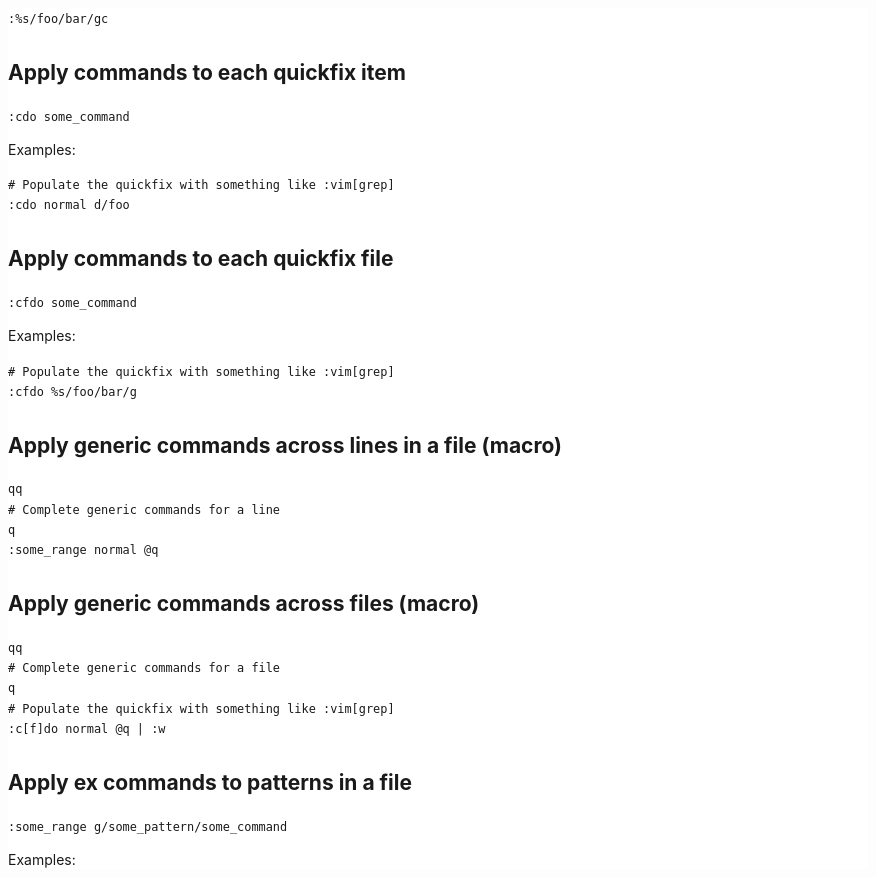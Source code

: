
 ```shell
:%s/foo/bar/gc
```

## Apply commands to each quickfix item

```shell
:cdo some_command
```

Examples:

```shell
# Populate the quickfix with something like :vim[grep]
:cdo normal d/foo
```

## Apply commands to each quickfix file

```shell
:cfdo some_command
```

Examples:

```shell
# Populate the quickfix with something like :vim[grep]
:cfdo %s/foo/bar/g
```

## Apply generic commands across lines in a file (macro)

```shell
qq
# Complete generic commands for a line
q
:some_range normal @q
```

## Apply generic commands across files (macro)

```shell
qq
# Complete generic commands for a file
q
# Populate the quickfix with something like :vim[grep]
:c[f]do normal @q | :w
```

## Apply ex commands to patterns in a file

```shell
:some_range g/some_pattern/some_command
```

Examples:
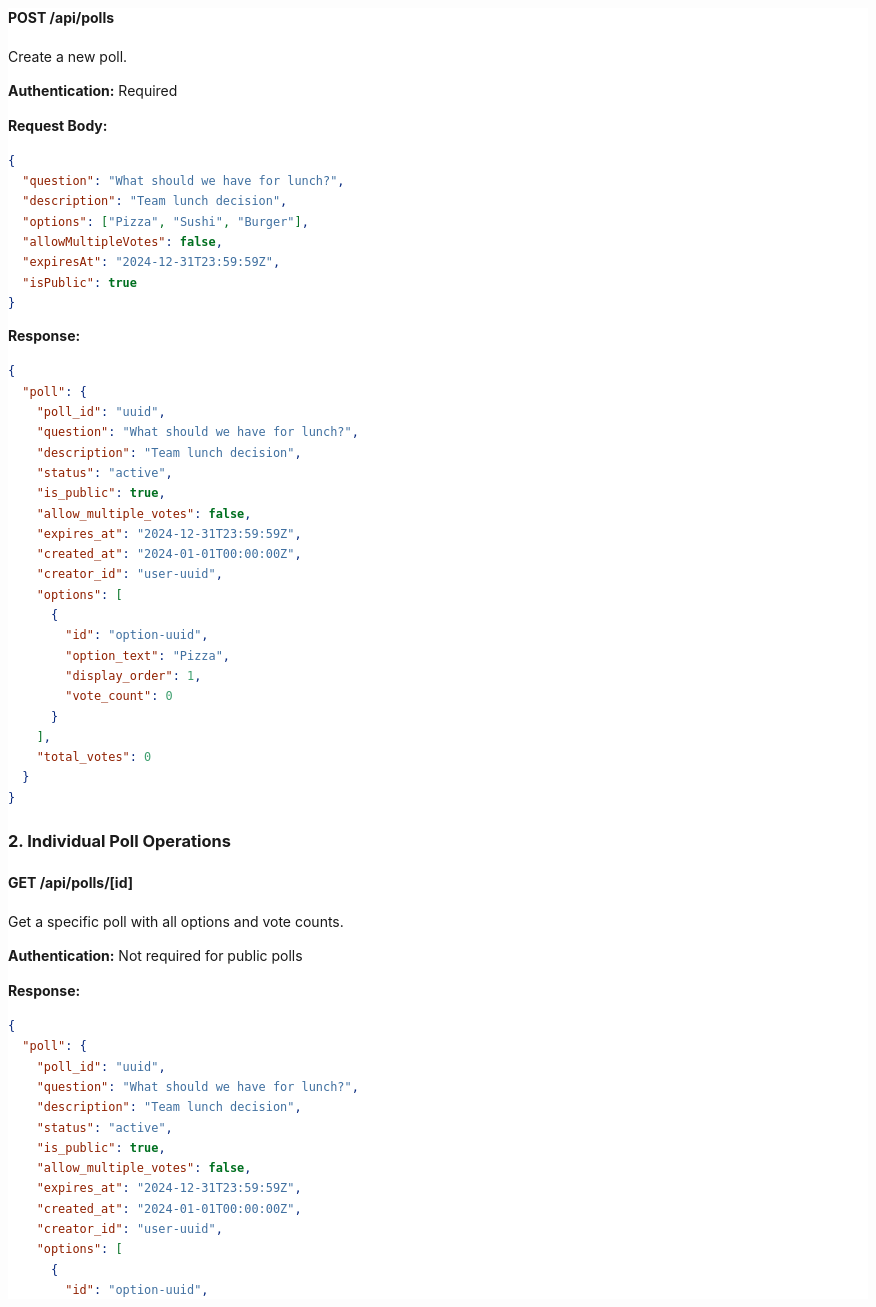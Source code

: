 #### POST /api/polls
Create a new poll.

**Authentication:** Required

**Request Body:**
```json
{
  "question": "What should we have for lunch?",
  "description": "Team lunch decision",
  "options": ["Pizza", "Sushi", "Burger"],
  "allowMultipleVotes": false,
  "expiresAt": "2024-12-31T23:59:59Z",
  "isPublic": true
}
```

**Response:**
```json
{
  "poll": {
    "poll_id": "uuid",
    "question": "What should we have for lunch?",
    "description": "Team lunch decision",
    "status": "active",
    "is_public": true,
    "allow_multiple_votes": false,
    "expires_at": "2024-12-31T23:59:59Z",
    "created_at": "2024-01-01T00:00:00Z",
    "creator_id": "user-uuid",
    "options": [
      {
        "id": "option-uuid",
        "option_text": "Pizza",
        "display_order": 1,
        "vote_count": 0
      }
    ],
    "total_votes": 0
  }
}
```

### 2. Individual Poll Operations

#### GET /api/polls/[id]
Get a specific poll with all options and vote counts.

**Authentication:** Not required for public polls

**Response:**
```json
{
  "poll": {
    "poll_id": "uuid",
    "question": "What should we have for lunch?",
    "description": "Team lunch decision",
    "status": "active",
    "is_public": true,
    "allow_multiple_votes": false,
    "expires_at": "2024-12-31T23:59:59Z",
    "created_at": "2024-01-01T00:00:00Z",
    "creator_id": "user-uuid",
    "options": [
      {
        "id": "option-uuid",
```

→ WHAT TO DO:
Could you restate every record above word for word, leaving the pictures out?

→ ANSWER AREA:
Source code

:
 ```shell
:%s/foo/bar/gc
```

## Apply commands to each quickfix item

```shell
:cdo some_command
```

Examples:

```shell
# Populate the quickfix with something like :vim[grep]
:cdo normal d/foo
```

## Apply commands to each quickfix file

```shell
:cfdo some_command
```

Examples:

```shell
# Populate the quickfix with something like :vim[grep]
:cfdo %s/foo/bar/g
```

## Apply generic commands across lines in a file (macro)

```shell
qq
# Complete generic commands for a line
q
:some_range normal @q
```

## Apply generic commands across files (macro)

```shell
qq
# Complete generic commands for a file
q
# Populate the quickfix with something like :vim[grep]
:c[f]do normal @q | :w
```

## Apply ex commands to patterns in a file

```shell
:some_range g/some_pattern/some_command
```

Examples:
Source code

: #### POST /api/polls
Create a new poll.

**Authentication:** Required

**Request Body:**
```json
{
  "question": "What should we have for lunch?",
  "description": "Team lunch decision",
  "options": ["Pizza", "Sushi", "Burger"],
  "allowMultipleVotes": false,
  "expiresAt": "2024-12-31T23:59:59Z",
  "isPublic": true
}
```

**Response:**
```json
{
  "poll": {
    "poll_id": "uuid",
    "question": "What should we have for lunch?",
    "description": "Team lunch decision",
    "status": "active",
    "is_public": true,
    "allow_multiple_votes": false,
    "expires_at": "2024-12-31T23:59:59Z",
    "created_at": "2024-01-01T00:00:00Z",
    "creator_id": "user-uuid",
    "options": [
      {
        "id": "option-uuid",
        "option_text": "Pizza",
        "display_order": 1,
        "vote_count": 0
      }
    ],
    "total_votes": 0
  }
}
```

### 2. Individual Poll Operations

#### GET /api/polls/[id]
Get a specific poll with all options and vote counts.

**Authentication:** Not required for public polls

**Response:**
```json
{
  "poll": {
    "poll_id": "uuid",
    "question": "What should we have for lunch?",
    "description": "Team lunch decision",
    "status": "active",
    "is_public": true,
    "allow_multiple_votes": false,
    "expires_at": "2024-12-31T23:59:59Z",
    "created_at": "2024-01-01T00:00:00Z",
    "creator_id": "user-uuid",
    "options": [
      {
        "id": "option-uuid",
```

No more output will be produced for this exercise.